İstanbul’da 5 Nisan 1945’te dünyaya gelen Cem Karaca, Ermeni asıllı opera sanatçısı Toto Karaca (Irma Felekyan) ile Azeri tiyatrocu Mehmet İbrahim Karaca’nın oğlu olarak doğdu. Küçük yaşlardan itibaren müziğe yönelen Karaca, Anadolu rock müziğinin kurucularından biri olarak kabul edildi.

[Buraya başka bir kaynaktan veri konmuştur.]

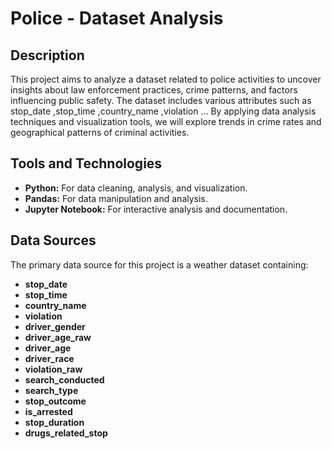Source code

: <h1>Police - Dataset Analysis</h1>


<h2>Description</h2>
This project aims to analyze a dataset related to police activities to uncover insights about law enforcement practices, crime patterns, and factors influencing public safety. The dataset includes various attributes such as stop_date ,stop_time ,country_name ,violation  ... By applying data analysis techniques and visualization tools, we will explore trends in crime rates and geographical patterns of criminal activities.
<br />


<h2>Tools and Technologies</h2>
<ul>
    <li><b>Python:</b> For data cleaning, analysis, and visualization.</li>
    <li><b>Pandas:</b> For data manipulation and analysis.</li>
    <li><b>Jupyter Notebook:</b> For interactive analysis and documentation.</li>
</ul>

<h2>Data Sources</h2>
<p>The primary data source for this project is a weather dataset containing:</p>
<ul>
    <li><b>stop_date</b></li>
    <li><b>stop_time</b></li>
    <li><b>country_name</b></li>
    <li><b>violation</b></li>
    <li><b>driver_gender</b></li>
    <li><b>driver_age_raw</b></li>
    <li><b>driver_age</b></li>    
    <li><b>driver_race</b></li>
    <li><b>violation_raw</b></li>
    <li><b>search_conducted</b></li>
    <li><b>search_type</b></li>
    <li><b>stop_outcome</b></li>
    <li><b>is_arrested</b></li>
    <li><b>stop_duration</b></li>
    <li><b>drugs_related_stop</b></li>


</ul>
														
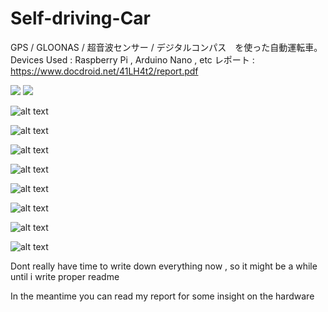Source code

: # Self-driving-Car
GPS / GLOONAS / 超音波センサー / デジタルコンパス　を使った自動運転車。
Devices Used : Raspberry Pi , Arduino Nano , etc 
レポート :  https://www.docdroid.net/41LH4t2/report.pdf

![](https://j.gifs.com/XL6wpV.gif)
![](gif.gif)

![alt text](https://i.imgur.com/CHn5khr.jpg)

![alt text](https://i.imgur.com/koDG4cq.png)

![alt text](https://i.imgur.com/aj91Yrd.jpg) 

![alt text](https://i.imgur.com/2ZZ6fFv.jpg)

![alt text](https://i.imgur.com/dEF7LYh.jpg)

![alt text](https://i.imgur.com/RodWqA0.jpg)

![alt text](https://i.imgur.com/JuGyrGo.jpg)

![alt text](https://i.imgur.com/ugVfOMD.jpg)


Dont really have time to write down everything now , so it might be a while until i write proper readme

In the meantime you can read my report for some insight on the hardware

MÜZİĞE ADIMI VE GENÇLİK YILLARI

Müzik yeteneğini ilk fark eden annesi oldu. 6 yaşında müzik eğitimi almaya başlayan Karaca, Robert Koleji’ne kaydoldu. Küçük yaşlarda tiyatro ile tanışmasına rağmen, mühendis ya da doktor olmayı hedefliyordu. Ancak “Suadiyeli Nesrin” isimli bir genç kızı etkilemek için şarkı söylemesi, müzik kariyerine ilk adımı atmasına vesile oldu.

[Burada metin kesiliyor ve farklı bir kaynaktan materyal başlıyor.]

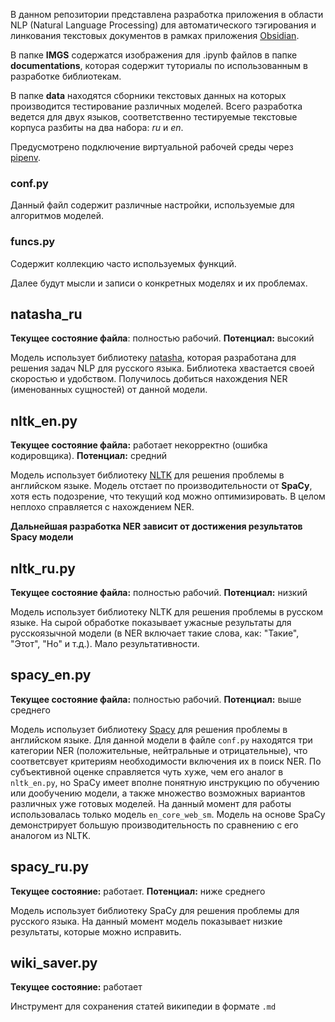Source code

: В данном репозитории представлена разработка приложения в области NLP (Natural Language Processing) для автоматического тэгирования и линкования текстовых документов в рамках приложения [Obsidian](https://obsidian.md/).

В папке **IMGS** содержатся изображения для .ipynb файлов в папке **documentations**, которая содержит туториалы по использованным в разработке библиотекам.

В папке **data** находятся сборники текстовых данных на которых производится тестирование различных моделей. Всего разработка ведется для двух языков, соответственно тестируемые текстовые корпуса разбиты на два набора: *ru* и *en*. 

Предусмотрено подключение виртуальной рабочей среды через [pipenv](https://pypi.org/project/pipenv/).

### conf.py
Данный файл содержит различные настройки, используемые для алгоритмов моделей.

### funcs.py
Содержит коллекцию часто используемых функций.

Далее будут мысли и записи о конкретных моделях и их проблемах.

## natasha_ru
**Текущее состояние файла**: полностью рабочий.
**Потенциал:** высокий

Модель использует библиотеку [natasha](https://pypi.org/project/natasha/), которая разработана для решения задач NLP для русского языка. Библиотека хвастается своей скоростью и удобством. Получилось добиться нахождения NER (именованных сущностей) от данной модели. 

## nltk_en.py
**Текущее состояние файла:** работает некорректно (ошибка кодировщика).
**Потенциал:** средний

Модель использует библиотеку [NLTK](https://pypi.org/project/nltk/) для решения проблемы в английском языке. Модель отстает по производительности от **SpaCy**, хотя есть подозрение, что текущий код можно оптимизировать. В целом неплохо справляется с нахождением NER.

**Дальнейшая разработка NER зависит от достижения результатов Spacy модели**

## nltk_ru.py
**Текущее состояние файла:** полностью рабочий.
**Потенциал:** низкий

Модель использует библиотеку NLTK для решения проблемы в русском языке. На сырой обработке показывает ужасные результаты для русскоязычной модели (в NER включает такие слова, как: "Такие", "Этот", "Но" и т.д.). Мало результативности.

## spacy_en.py
**Текущее состояние файла:** полностью рабочий.
**Потенциал:** выше среднего

Модель испольузет библиотеку [Spacy](https://spacy.io/) для решения проблемы в английском языке. Для данной модели в файле `conf.py` находятся три категории NER (положительные, нейтральные и отрицательные), что соответсвует критериям необходимости включения их в поиск NER. По субъективной оценке справляется чуть хуже, чем его аналог в `nltk_en.py`, но SpaCy имеет вполне понятную инструкцию по обучению или дообучению модели, а также множество возможных вариантов различных уже готовых моделей. На данный момент для работы использовалась только модель `en_core_web_sm`. Модель на основе SpaCy демонстрирует большую производительность по сравнению с его аналогом из NLTK.

## spacy_ru.py
**Текущее состояние:** работает. **Потенциал:** ниже среднего

Модель использует библиотеку SpaCy для решения проблемы для русского языка. На данный момент модель показывает низкие результаты, которые можно исправить.

## wiki_saver.py
**Текущее состояние:** работает

Инструмент для сохранения статей википедии в формате `.md`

Beyoğlu Spor Kulübü’nde arkadaşlarının ısrarıyla sahneye çıkarak profesyonel müzik hayatına başladı. İlk olarak “Dinamitler” ve “Jaguarlar” gruplarıyla rock and roll şarkıları seslendirdi.

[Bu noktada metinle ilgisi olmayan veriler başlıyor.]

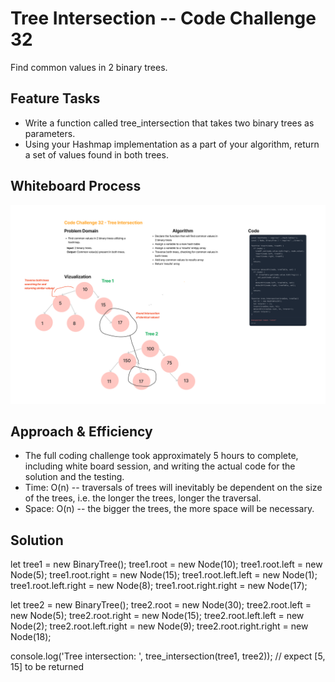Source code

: # Tree Intersection -- Code Challenge 32

Find common values in 2 binary trees.

## Feature Tasks

* Write a function called tree_intersection that takes two binary trees as parameters.
* Using your Hashmap implementation as a part of your algorithm, return a set of values found in both trees.

## Whiteboard Process

![whiteboard](images/tree-intersection-cc-32.png)

## Approach & Efficiency

* The full coding challenge took approximately 5 hours to complete, including white board session, and writing the actual code for the solution and the testing.
* Time: O(n) -- traversals of trees will inevitably be dependent on the size of the trees, i.e. the longer the trees, longer the traversal.
* Space: O(n) -- the bigger the trees, the more space will be necessary.

## Solution

let tree1 = new BinaryTree();
tree1.root = new Node(10);
tree1.root.left = new Node(5);
tree1.root.right = new Node(15);
tree1.root.left.left = new Node(1);
tree1.root.left.right = new Node(8);
tree1.root.right.right = new Node(17);

let tree2 = new BinaryTree();
tree2.root = new Node(30);
tree2.root.left = new Node(5);
tree2.root.right = new Node(15);
tree2.root.left.left = new Node(2);
tree2.root.left.right = new Node(9);
tree2.root.right.right = new Node(18);


console.log('Tree intersection: ', tree_intersection(tree1, tree2)); // expect [5, 15] to be returned
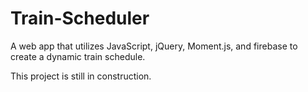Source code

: # Train-Scheduler
A web app that utilizes JavaScript, jQuery, Moment.js, and firebase to create a dynamic train schedule.


This project is still in construction.
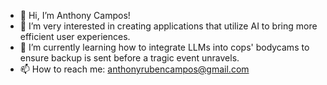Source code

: - 👋 Hi, I’m Anthony Campos!
- 👀 I’m very interested in creating applications that utilize AI to bring more efficient user experiences.
- 🌱 I’m currently learning how to integrate LLMs into cops' bodycams to ensure backup is sent before a tragic event unravels.
- 📫 How to reach me: anthonyrubencampos@gmail.com

<!---
AnthonyCampos1234/AnthonyCampos1234 is a ✨ special ✨ repository because its `README.md` (this file) appears on your GitHub profile.
You can click the Preview link to take a look at your changes.
--->
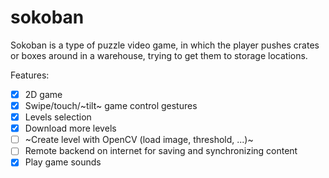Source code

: # sokoban

Sokoban is a type of puzzle video game, in which the player pushes crates or boxes around in a warehouse, trying to get them to storage locations.

Features:

- [x] 2D game
- [x] Swipe/touch/~tilt~ game control gestures
- [x] Levels selection
- [x] Download more levels
- [ ] ~Create level with OpenCV (load image, threshold, ...)~
- [ ] Remote backend on internet for saving and synchronizing content
- [x] Play game sounds

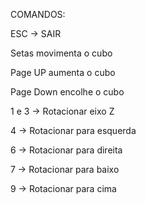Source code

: COMANDOS:

ESC -> SAIR

Setas movimenta o cubo

Page UP aumenta o cubo

Page Down encolhe o cubo

1 e 3 -> Rotacionar eixo Z

4 -> Rotacionar para esquerda

6 -> Rotacionar para direita

7 -> Rotacionar para baixo

9 -> Rotacionar para cima
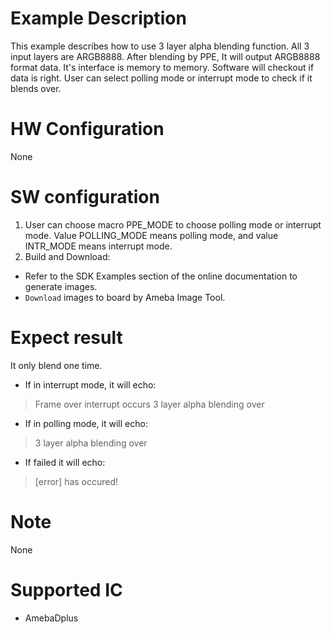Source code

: #  Example Description

This example describes how to use 3 layer alpha blending function. All 3 input layers are ARGB8888. After blending by PPE, It will output ARGB8888 format data. It's interface is memory to memory. Software will checkout if data is right. User can select polling mode or interrupt mode to check if it blends over. 

# HW Configuration

None

#  SW configuration

1. User can choose macro PPE_MODE to choose polling mode or interrupt mode. Value POLLING_MODE means polling mode, and value INTR_MODE means interrupt mode.
2. Build and Download:
* Refer to the SDK Examples section of the online documentation to generate images.
* `Download` images to board by Ameba Image Tool.

#  Expect result

It only blend one time. 
- If in interrupt mode, it will echo:
> Frame over interrupt occurs
> 3 layer alpha blending over

- If in polling mode, it will echo:
> 3 layer alpha blending over

- If failed it will echo:
> [error] has occured!

#  Note

None

#  Supported IC

* AmebaDplus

BABASINDAN ÖNEMLİ TAVSİYE: “BURALARIN MÜZİĞİNİ YAP”

Oğlunun hariciyeci olmasını isteyen Mehmet Karaca, onu şarkıcılıktan vazgeçirmek için farklı yollar denedi. Hatta sahnede Elvis Presley şarkıları söyleyen oğlunu yuhalatmak için adam bile kiraladı. Ancak Cem Karaca bu sevdasından vazgeçmedi. Sonunda babası ona, “Buraların müziğini yap” diyerek önemli bir tavsiyede bulundu.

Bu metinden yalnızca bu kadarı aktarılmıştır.